BWW Review: AROUND THE WORLD IN 80 DAYS Is Your Imagination Personified at A.D. Players
Braden Hunt (Passepartout) and Skyler Sinclair
portraying one of her four characters.

Photography Credit: Joey Watkins Photography

With a script by Mark Brown and costumes and props found in A.D. Players, this stripped-down storytelling will have you laughing in amusement as grown adults fly around the stage as if they were children playing pretend. Isn't this what theatre is all about anyway? Playing, make-believe, and trying on a thousand different hats simply because you can. In this story, there are thirty-nine different characters dashing across the stage by foot, sea, train, and even elephant. Did I mention there are only five actors playing these thirty-nine roles? Talk about an incredible feat.

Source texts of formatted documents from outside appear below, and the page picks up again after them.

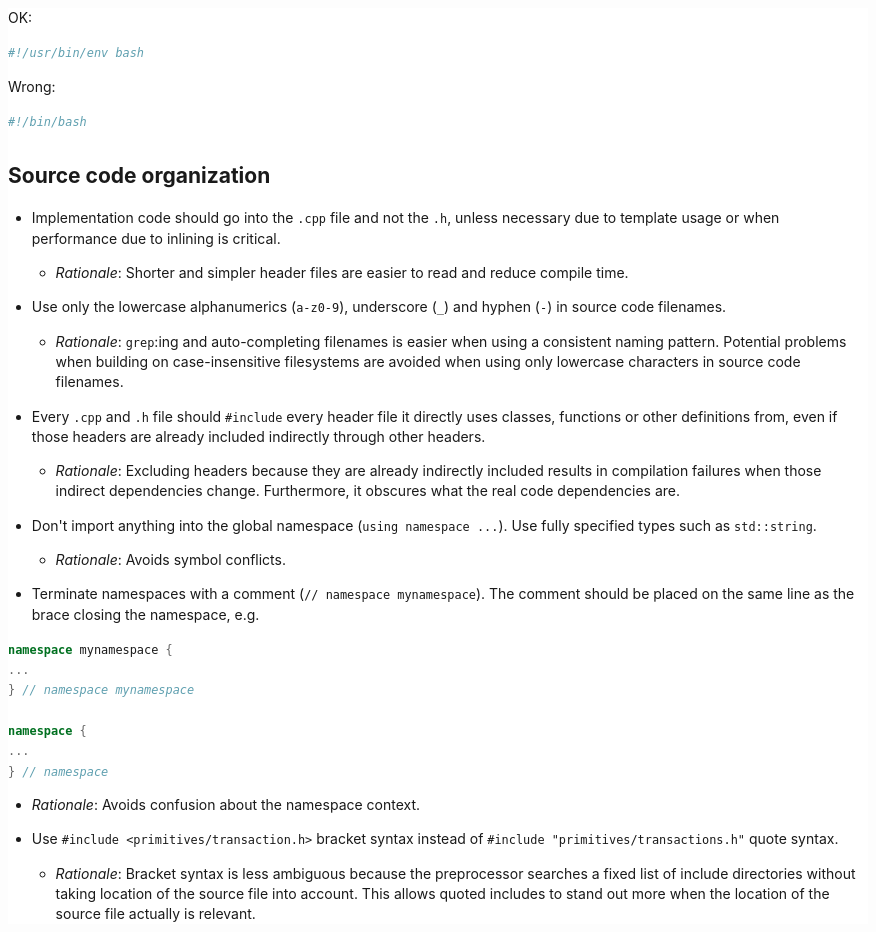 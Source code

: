   OK:
```bash
#!/usr/bin/env bash
```

  Wrong:
```bash
#!/bin/bash
```

Source code organization
--------------------------

- Implementation code should go into the `.cpp` file and not the `.h`, unless necessary due to template usage or
  when performance due to inlining is critical.

  - *Rationale*: Shorter and simpler header files are easier to read and reduce compile time.

- Use only the lowercase alphanumerics (`a-z0-9`), underscore (`_`) and hyphen (`-`) in source code filenames.

  - *Rationale*: `grep`:ing and auto-completing filenames is easier when using a consistent
    naming pattern. Potential problems when building on case-insensitive filesystems are
    avoided when using only lowercase characters in source code filenames.

- Every `.cpp` and `.h` file should `#include` every header file it directly uses classes, functions or other
  definitions from, even if those headers are already included indirectly through other headers.

  - *Rationale*: Excluding headers because they are already indirectly included results in compilation
    failures when those indirect dependencies change. Furthermore, it obscures what the real code
    dependencies are.

- Don't import anything into the global namespace (`using namespace ...`). Use
  fully specified types such as `std::string`.

  - *Rationale*: Avoids symbol conflicts.

- Terminate namespaces with a comment (`// namespace mynamespace`). The comment
  should be placed on the same line as the brace closing the namespace, e.g.

```c++
namespace mynamespace {
...
} // namespace mynamespace

namespace {
...
} // namespace
```

  - *Rationale*: Avoids confusion about the namespace context.

- Use `#include <primitives/transaction.h>` bracket syntax instead of
  `#include "primitives/transactions.h"` quote syntax.

  - *Rationale*: Bracket syntax is less ambiguous because the preprocessor
    searches a fixed list of include directories without taking location of the
    source file into account. This allows quoted includes to stand out more when
    the location of the source file actually is relevant.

The naïve, youthful French servant Passepartout is played with consistent hilarity by Braden Hunt, whose vocal and physical comedy instantly reminded me of Steve Martin's character of Inspector Jacques Clouseau in The Pink Panther. Hunt propelled the show with his apt comedic timing and gestures.

Luis Quintero played the most characters out of all the actors--an impressive sixteen different roles. Quintero's act of swapping in, out, and between these different roles was advantageously crafted into another humorous element of the show, as the audience would watch something as simple as a hat or coat make all the difference in the person he was performing.

BWW Review: AROUND THE WORLD IN 80 DAYS Is Your Imagination Personified at A.D. Players
Kevin Michael Dean (Phileas Fogg) and
Skyler Sinclair as character "Aouda".

Photography Credit: Joey Watkins Photography

Craig Griffin was another standout in the show, primarily playing Detective Fix who attempts to thwart Fogg's journey by instigating a wealth of obstacles as he pursues a criminal he believes is Fogg. Griffin plays an additional eight characters, and brings a wit to each of them. Kevin Michael Dean played the ambitious Phileas Fogg exactly how you would imagine Fogg to be: practical, honorable, and to-the-point, all while chasing larger-than-life obstacles. Skyler Sinclair's journey as a character was entertaining to watch, as she portrayed a substantial amount of character development in a show that is largely plot-focused.

It seems only fitting to compare Lehl's direction to the mind of a child, and I mean that as a compliment. This production is what I imagine a rainy day inside for me and my three crazy siblings was like when we were younger and my mom had us entertain ourselves with whatever we could find. Imagination runs wild onstage, not just in the roundabout story the actors are telling, but also in the means by which they tell it. With the help of Sound Designer Ryan Carlson and live foley sound-maker Gerry Poland, ladders become valiant ships, fabric becomes a pagoda, and trains leap off their tracks all in pursuit of the eighty-day roundtrip goal.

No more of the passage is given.